= Donald Carroll =

American poet

Donald Carroll (12 December 1940 – 30 December 2010) was an American author, editor, poet, columnist and humourist.

==Early life==
Born in Dallas, Texas, in 1940, he was educated at the University of Texas, where he founded the poetry quarterly Quagga – which published the work of Richard Wilbur, e.e. cummings, Lawrence Ferlinghetti and Robert Creeley, among others – and at Trinity College Dublin, where he founded The Dubliner, a literary magazine, and edited the anthology, New Poets of Ireland. While at Trinity his own poems were widely published and earned an invitation from T.S. Eliot to visit him in London.

==Editor and publisher==
Carroll moved to London in 1964 and after a brief spell as a literary agent, during which he met Quentin Crisp and worked closely with him in producing The Naked Civil Servant, he set up his own publishing house in 1966. The firm's first two books, The Liverpool Scene, which introduced the "Liverpool poets", and The Wife of Martin Guerre, made an immediate impact.

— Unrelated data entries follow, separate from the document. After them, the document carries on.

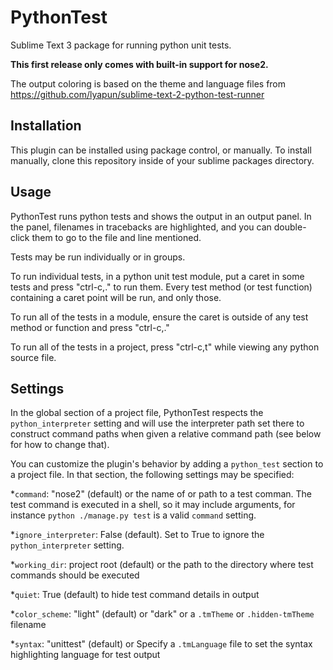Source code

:PythonTest
==========

Sublime Text 3 package for running python unit tests.

**This first release only comes with built-in support for nose2.**

The output coloring is based on the theme and language files from
https://github.com/lyapun/sublime-text-2-python-test-runner

Installation
------------

This plugin can be installed using package control, or manually. To install manually, clone this repository inside of your sublime packages directory.

Usage
-----

PythonTest runs python tests and shows the output in an output panel. In the panel, filenames in tracebacks are highlighted, and you can double-click them to go to the file and line mentioned.

Tests may be run individually or in groups.

To run individual tests, in a python unit test module, put a caret in some tests and press "ctrl-c,." to run them. Every test method (or test function) containing a caret point will be run, and only those. 

To run all of the tests in a module, ensure the caret is outside of any test method or function and press "ctrl-c,."

To run all of the tests in a project, press "ctrl-c,t" while viewing any python source file.

Settings
--------

In the global section of a project file, PythonTest respects the `python_interpreter` setting and will use the interpreter path set there to construct command paths when given a relative command path (see below for how to change that).

You can customize the plugin's behavior by adding a `python_test` section to a project file. In that section, the following settings may be specified:

*`command`: "nose2" (default) or the name of or path to a test comman. The test command is executed in a shell, so it may include arguments, for instance `python ./manage.py test` is a valid `command` setting.

*`ignore_interpreter`: False (default). Set to True to ignore the `python_interpreter`
 setting.

*`working_dir`: project root (default) or the path to the directory where test commands should be executed

*`quiet`: True (default) to hide test command details in output

*`color_scheme`: "light" (default) or "dark" or a `.tmTheme` or `.hidden-tmTheme` filename

*`syntax`: "unittest" (default) or Specify a `.tmLanguage` file to set the syntax highlighting language for test output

By the end of the company's first year, its list of authors included Robert Bly, Brigid Brophy, Dick Clement and Ian La Frenais, James Dickey, Adrian Henri, Michael Levey, Edward Lucie-Smith, Roger McGough, Charles Osborne, Brian Patten and Ralph Steadman. The London Evening Standard declared Carroll to be, at 26, "one of the British publishing world's most important and successful figures".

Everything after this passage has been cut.